Şair, gazeteci ve müellif Abdurrahim Karakoç, vefatının 9. sene-i devriyesinde Yerli Fikir Derneği genel merkezinde anıldı. Burada bir konuşma gerçekleştiren Yalçın Topçu, Karakoç’un “Dava Felsefem” isimli şiirine atıfta bulunarak, “Şiirine, ‘Dava Felsefem’ ismini vererek âdeta kendini ve dava arkadaşlarını tanımlamış olan ve başta şahsım olmak kaydıyla Yerli Niyet Derneği mensubu her birimiz ile de beraberliği ve yaşanmış mesaisi olan milletimizin büyük kıymeti, davamızın yiğit kalemi, ağabeyimiz, büyüğümüz merhum Abdurrahim Karakoç’un ahirete irtihalinin sene-i devriyesi vesilesiyle beraberyiz. Merhum büyüğümüzü rahmetle, şükranla ve hürmetle anıyoruz. Ruhu şad, yeri cennet olsun inşallah.” açıklamasında bulundu.

Geçmişte bir arada dava arkadaşlığı yaptılar

Topçu, geçmişte bir arada dava arkadaşlığı yaptıklarını da hatırlatarak, “Kahramanmaraş Ekinözü 1932 doğumlu olan merhum Karakoç, 7 Haziran 2012’de Ankara’da hakkın rahmetine kavuştu. Yerli, ulusal ve inanmış duru bir Müslüman diye tanımlayabileceğimiz merhum Karakoç, ‘Ükücü Hareket’te yer almış, merhum Muhsin Yazıcıoğlu Başkan’ın kurduğu ve malumunuz benim de kurucularından biri olduğum partinin 99 kurucusu içinde yer almış, bir müddetde divan üyesi olarak benim de Ankara vilayet lideri olduğum periyotta genel lider yardımcısı olarak bakılırsav yapmıştı.” formunda konuştu.

Karakoç, gaye insanı ve gönül adamı idi

Abdurrahim Karakoç’un yaratılış gayesine uygun yaşadığını belirten Topçu, konuşmasına şöyleki devam etti: “Türk beşerinin gönlünde müstesna bir yere sahip olan merhum Abdurrahim Karakoç, büyük Türk milletinin inancını, his ve niyetlerini, sevincini, tasasını, hakkını, hukukunu, sıkıntısını, gereksinimini, sıkıntısını, vatan, millet, bayrak, devletinin varlığı davasını eğip bükmeden kalemince yiğitçe lisana getiren, savunan, yerliliğini ve bilgeliğini milletine, vatanına, devletine dahası yaradılış gayesine adamış bir kelam ustası, bununla birlikte bir mefkure, gaye insanı ve de gönül adamı idi.

Yazıları, şiirleri, sohbetleri, yaşantısı, hâl ve hali ve dahi kanıları şahitlik ederiz ki, rıza-yı bari içindi.

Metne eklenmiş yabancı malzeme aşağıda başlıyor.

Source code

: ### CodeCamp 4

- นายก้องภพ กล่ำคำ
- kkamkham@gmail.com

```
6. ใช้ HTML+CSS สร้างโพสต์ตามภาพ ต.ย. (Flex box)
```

Ne memnun bizlere ki, bu biçimde bir kişiselyetle birlikte olmuş, mesai paylaşıp onun sohbetlerinde bulunmuş, onun ülküdaşı, gönüldaşı ve fikrî akrabası olmuşuz. özetlemek gerekirse her beşere nasip olmayacak bir imtiyaz bizlere nasip olmuş ne kadar gururlansak ve övünç duysak azdır.

Merhum Abdurrahim Karakoç ağabeyimizi tanıyan herkes şahittir ki o, hayatını yaradılış gayesinin buyruğuna amade etmiş ve yaratılış gayesine uygun hayatıştı. Merhum Abdurrahim Karakoç; sade, kısa ve öz konuşan ve yazan, uzun ve boş kelamlardan nefret eden, pak kalpli, açık kelamlı ve açık yürekli, yürekli, emniyetli ve diğergam bununla birlikte büyük Türk milletinin vicdanı ve öfkesi olarak tarihteki yerini alarak ‘Kim Rabbine kavuşmak istiyorsa; salih amel işlesin ve Rabbine ibadet ederken de hiç kimseyi ortak koşmasın.’ ayeti mucibince muamele gorecektir inşallah. El-Fatiha.”